2012 Nov. 21(Wed) - Dec. 9(Sun)

Art Front Gallery will present exhibition ”Into the Forest, Off the Path” of Gyokuju Funada at Hillside Forum.
For more information on the artist's profile and works, please kindly check the artist page linked below.
Date 2012 Nov. 21(Wed) - Dec. 9(Sun)
Hours 11.00 - 19.00 (closed on Mondays)
Venue: Hillside Forum                                       Building F, Hillside Terrace, 18-8, Sarugakucho, Shibuya-ku, Tokyo 150-0033
Admission Fee: 500yen
This year is the centenary of the birth of Gyokuju Funada, a painter known for his discreet and detached lifestyle. An exhibition examining his oeuvre has been held at the Nerima Art Museum and Hiroshima Prefectural Art Museum(1). Art Front Gallery encountered this important artist while living his secluded life in Hiroshima, as he had done since the end of World War II. We also had the opportunity of showing his work in Tokyo and Zurich in the 1980s, and again in Tokyo in 2011. Art Front Gallery will now hold a new exhibition of various pieces by Gyokuju, including folding screens, ink paintings and the related personal items which have never been exhibited before. This will demonstrate the artist’s unquenchable spirit of inquiry and his original attitudes toward creativity.

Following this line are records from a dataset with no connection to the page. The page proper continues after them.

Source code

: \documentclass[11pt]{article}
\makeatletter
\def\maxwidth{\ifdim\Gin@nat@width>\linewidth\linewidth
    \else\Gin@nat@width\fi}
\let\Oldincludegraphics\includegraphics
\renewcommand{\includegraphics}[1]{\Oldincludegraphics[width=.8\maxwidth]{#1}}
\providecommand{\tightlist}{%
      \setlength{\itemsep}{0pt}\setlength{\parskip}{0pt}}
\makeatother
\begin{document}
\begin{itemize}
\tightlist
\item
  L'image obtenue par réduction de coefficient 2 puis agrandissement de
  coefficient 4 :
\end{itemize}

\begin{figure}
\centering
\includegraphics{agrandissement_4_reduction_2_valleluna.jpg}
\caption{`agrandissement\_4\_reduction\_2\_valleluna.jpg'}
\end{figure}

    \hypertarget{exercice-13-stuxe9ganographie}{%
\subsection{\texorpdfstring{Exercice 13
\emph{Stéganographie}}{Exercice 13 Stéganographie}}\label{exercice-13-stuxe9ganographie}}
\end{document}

Born in Hiroshima in 1912, Gyokuju showed talent from an early age. His father, a sculptor, encouraged him to go to Tokyo where Gyokuju studied under the Nihonga masters Gyoshu Hayami and Kokei Kobayashi. Gyokuju later participated in the Rekitei Bijutsu Kyokai, an art group seeking free artistic expression under the influence of Surrealism and Abstractionism. His Hana no Y? (Evening of Blossoms), a four-panel screen, was shown at the 1st Rekitei Exhibition in 1938. Gyokuju later recalled how he had painted the blossoms spontaneously first, and then added the branches appearing between them, and that he had finished the work in some two weeks. He said it was nothing less than “my own painting.” It is a superb piece revealing the very essence of modern Nihonga.

Work from his last period, however, often took years to complete, and he held on to his pieces for a long time. Sometimes he placed golden and silver leaves on the surface again and again and painted over them. The results have an animating energy across the whole pictorial space. When composing on vast surfaces, he went to the mountains and fields to take photographs and sketch. He also filled scrapbooks with cut-outs from art books and magazines. Gyokuju was interested in art theory. He experimented with collage compositions of autumn pines and bamboos, using cut-outs which he produced himself with a photo cutter, sometimes lavishly using real paintings on silk or high-quality paper. In these works, never before shown, we can find the artist’s strict control over even a single pine needle positioned on the picture plane, and we can also detect the purpose behind his creations, which was, rather than publicizing his work, an encounter with the self and with history.

Kappa (River Spirit) and Yama no Ie (Mountain Houses) are part of another unmissable group which uses light and naive touches of brush, akin to those of literati painting from the Chinese Southern School. Painting in seclusion and expressing himself through poetry formed the substance of Gyokuju’s life, as someone who “couldn’t help working.” He was in everlasting pursuit of a goal he had not yet fully seen.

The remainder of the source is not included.